- [Exercise description]
Copy each entry below exactly. No images.
»»
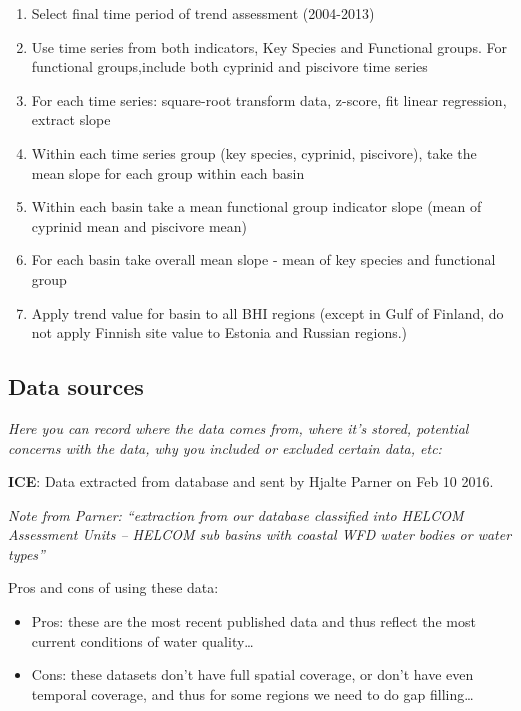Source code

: \documentclass[
]{article}
\providecommand{\tightlist}{%
  \setlength{\itemsep}{0pt}\setlength{\parskip}{0pt}}
\begin{document}
\begin{enumerate}
\def\labelenumi{\arabic{enumi}.}
\item
  Select final time period of trend assessment (2004-2013)
\item
  Use time series from both indicators, Key Species and Functional
  groups. For functional groups,include both cyprinid and piscivore time
  series
\item
  For each time series: square-root transform data, z-score, fit linear
  regression, extract slope
\item
  Within each time series group (key species, cyprinid, piscivore), take
  the mean slope for each group within each basin
\item
  Within each basin take a mean functional group indicator slope (mean
  of cyprinid mean and piscivore mean)
\item
  For each basin take overall mean slope - mean of key species and
  functional group
\item
  Apply trend value for basin to all BHI regions (except in Gulf of
  Finland, do not apply Finnish site value to Estonia and Russian
  regions.)
\end{enumerate}

\hypertarget{data-sources}{%
\subsection{Data sources}\label{data-sources}}

\emph{Here you can record where the data comes from, where it's stored,
potential concerns with the data, why you included or excluded certain
data, etc:}

\textbf{ICE}: Data extracted from database and sent by Hjalte Parner on
Feb 10 2016.

\emph{Note from Parner: ``extraction from our database classified into
HELCOM Assessment Units -- HELCOM sub basins with coastal WFD water
bodies or water types''}

Pros and cons of using these data:

\begin{itemize}
\tightlist
\item
  Pros: these are the most recent published data and thus reflect the
  most current conditions of water quality\ldots{}
\item
  Cons: these datasets don't have full spatial coverage, or don't have
  even temporal coverage, and thus for some regions we need to do gap
  filling\ldots{}
\end{itemize}
\end{document}
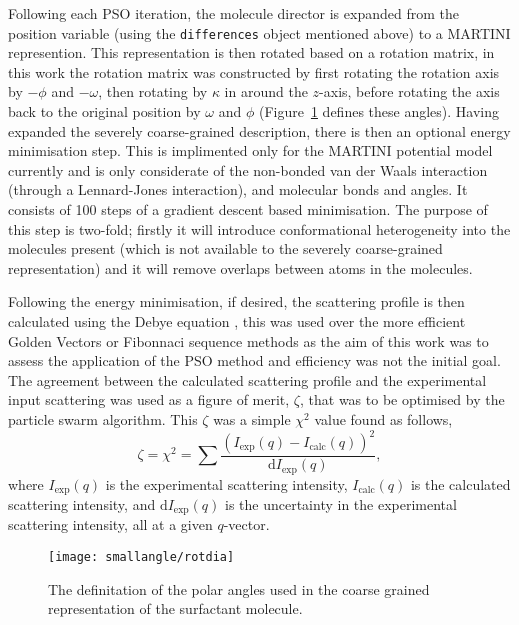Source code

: Following each PSO iteration, the molecule director is expanded from the position variable (using the \texttt{differences} object mentioned above) to a MARTINI represention.
This representation is then rotated based on a rotation matrix, in this work the rotation matrix was constructed by first rotating the rotation axis by $-\phi$ and $-\omega$, then rotating by $\kappa$ in around the $z$-axis, before rotating the axis back to the original position by $\omega$ and $\phi$ \cite{evans_rotations_2001} (Figure~\ref{fig:rot} defines these angles).
Having expanded the severely coarse-grained description, there is then an optional energy minimisation step.
This is implimented only for the MARTINI potential model currently and is only considerate of the non-bonded van der Waals interaction (through a Lennard-Jones interaction), and molecular bonds and angles.
It consists of 100 steps of a gradient descent based minimisation.
The purpose of this step is two-fold; firstly it will introduce conformational heterogeneity into the molecules present (which is not available to the severely coarse-grained representation) and it will remove overlaps between atoms in the molecules.


Following the energy minimisation, if desired, the scattering profile is then calculated using the Debye equation \cite{debye_zerstreuung_1915}, this was used over the more efficient Golden Vectors \cite{watson_rapid_2013} or Fibonnaci sequence \cite{svergun_solution_1994} methods as the aim of this work was to assess the application of the PSO method and efficiency was not the initial goal.
The agreement between the calculated scattering profile and the experimental input scattering was used as a figure of merit, $\zeta$, that was to be optimised by the particle swarm algorithm.
This $\zeta$ was a simple $\chi^2$ value found as follows,
%
\begin{equation}
\zeta = \chi^2 = \sum\frac{(I_{\text{exp}}(q) - I_{\text{calc}}(q))^2}{\text{d}I_{\text{exp}}(q)},
\end{equation}
%
where $I_{\text{exp}}(q)$ is the experimental scattering intensity, $I_{\text{calc}}(q)$ is the calculated scattering intensity, and $\text{d}I_{\text{exp}}(q)$ is the uncertainty in the experimental scattering intensity, all at a given $q$-vector.
%
\begin{figure}
    \centering
    \texttt{[image: smallangle/rotdia]}
    \caption{The definitation of the polar angles used in the coarse grained representation of the surfactant molecule.}
    \label{fig:rot}
\end{figure}
%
««
- [Finished exercise]
Source code

: \documentclass[
]{article}
\providecommand{\tightlist}{%
  \setlength{\itemsep}{0pt}\setlength{\parskip}{0pt}}
\begin{document}
\begin{enumerate}
\def\labelenumi{\arabic{enumi}.}
\item
  Select final time period of trend assessment (2004-2013)
\item
  Use time series from both indicators, Key Species and Functional
  groups. For functional groups,include both cyprinid and piscivore time
  series
\item
  For each time series: square-root transform data, z-score, fit linear
  regression, extract slope
\item
  Within each time series group (key species, cyprinid, piscivore), take
  the mean slope for each group within each basin
\item
  Within each basin take a mean functional group indicator slope (mean
  of cyprinid mean and piscivore mean)
\item
  For each basin take overall mean slope - mean of key species and
  functional group
\item
  Apply trend value for basin to all BHI regions (except in Gulf of
  Finland, do not apply Finnish site value to Estonia and Russian
  regions.)
\end{enumerate}

\hypertarget{data-sources}{%
\subsection{Data sources}\label{data-sources}}

\emph{Here you can record where the data comes from, where it's stored,
potential concerns with the data, why you included or excluded certain
data, etc:}

\textbf{ICE}: Data extracted from database and sent by Hjalte Parner on
Feb 10 2016.

\emph{Note from Parner: ``extraction from our database classified into
HELCOM Assessment Units -- HELCOM sub basins with coastal WFD water
bodies or water types''}

Pros and cons of using these data:

\begin{itemize}
\tightlist
\item
  Pros: these are the most recent published data and thus reflect the
  most current conditions of water quality\ldots{}
\item
  Cons: these datasets don't have full spatial coverage, or don't have
  even temporal coverage, and thus for some regions we need to do gap
  filling\ldots{}
\end{itemize}
\end{document}
Source code

: Following each PSO iteration, the molecule director is expanded from the position variable (using the \texttt{differences} object mentioned above) to a MARTINI represention.
This representation is then rotated based on a rotation matrix, in this work the rotation matrix was constructed by first rotating the rotation axis by $-\phi$ and $-\omega$, then rotating by $\kappa$ in around the $z$-axis, before rotating the axis back to the original position by $\omega$ and $\phi$ \cite{evans_rotations_2001} (Figure~\ref{fig:rot} defines these angles).
Having expanded the severely coarse-grained description, there is then an optional energy minimisation step.
This is implimented only for the MARTINI potential model currently and is only considerate of the non-bonded van der Waals interaction (through a Lennard-Jones interaction), and molecular bonds and angles.
It consists of 100 steps of a gradient descent based minimisation.
The purpose of this step is two-fold; firstly it will introduce conformational heterogeneity into the molecules present (which is not available to the severely coarse-grained representation) and it will remove overlaps between atoms in the molecules.


Following the energy minimisation, if desired, the scattering profile is then calculated using the Debye equation \cite{debye_zerstreuung_1915}, this was used over the more efficient Golden Vectors \cite{watson_rapid_2013} or Fibonnaci sequence \cite{svergun_solution_1994} methods as the aim of this work was to assess the application of the PSO method and efficiency was not the initial goal.
The agreement between the calculated scattering profile and the experimental input scattering was used as a figure of merit, $\zeta$, that was to be optimised by the particle swarm algorithm.
This $\zeta$ was a simple $\chi^2$ value found as follows,
%
\begin{equation}
\zeta = \chi^2 = \sum\frac{(I_{\text{exp}}(q) - I_{\text{calc}}(q))^2}{\text{d}I_{\text{exp}}(q)},
\end{equation}
%
where $I_{\text{exp}}(q)$ is the experimental scattering intensity, $I_{\text{calc}}(q)$ is the calculated scattering intensity, and $\text{d}I_{\text{exp}}(q)$ is the uncertainty in the experimental scattering intensity, all at a given $q$-vector.
%
\begin{figure}
    \centering
    \texttt{[image: smallangle/rotdia]}
    \caption{The definitation of the polar angles used in the coarse grained representation of the surfactant molecule.}
    \label{fig:rot}
\end{figure}
%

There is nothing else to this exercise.